## ACTION ITEM
In the data below, find every line with the word "return" and copy it.

(Stored data entries)

::::

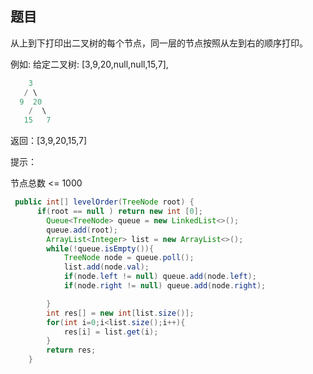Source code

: ## 题目

从上到下打印出二叉树的每个节点，同一层的节点按照从左到右的顺序打印。

例如:
给定二叉树: [3,9,20,null,null,15,7],

```java
    3
   / \
  9  20
    /  \
   15   7
```
   返回：[3,9,20,15,7]


提示：

节点总数 <= 1000

```java
 public int[] levelOrder(TreeNode root) {
      if(root == null ) return new int [0];
        Queue<TreeNode> queue = new LinkedList<>();
        queue.add(root);
        ArrayList<Integer> list = new ArrayList<>();
        while(!queue.isEmpty()){
            TreeNode node = queue.poll();
            list.add(node.val);
            if(node.left != null) queue.add(node.left);
            if(node.right != null) queue.add(node.right);

        }
        int res[] = new int[list.size()];
        for(int i=0;i<list.size();i++){
            res[i] = list.get(i);
        }
        return res;
    }
```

::::

## TASK RESULT
      if(root == null ) return new int [0];
        return res;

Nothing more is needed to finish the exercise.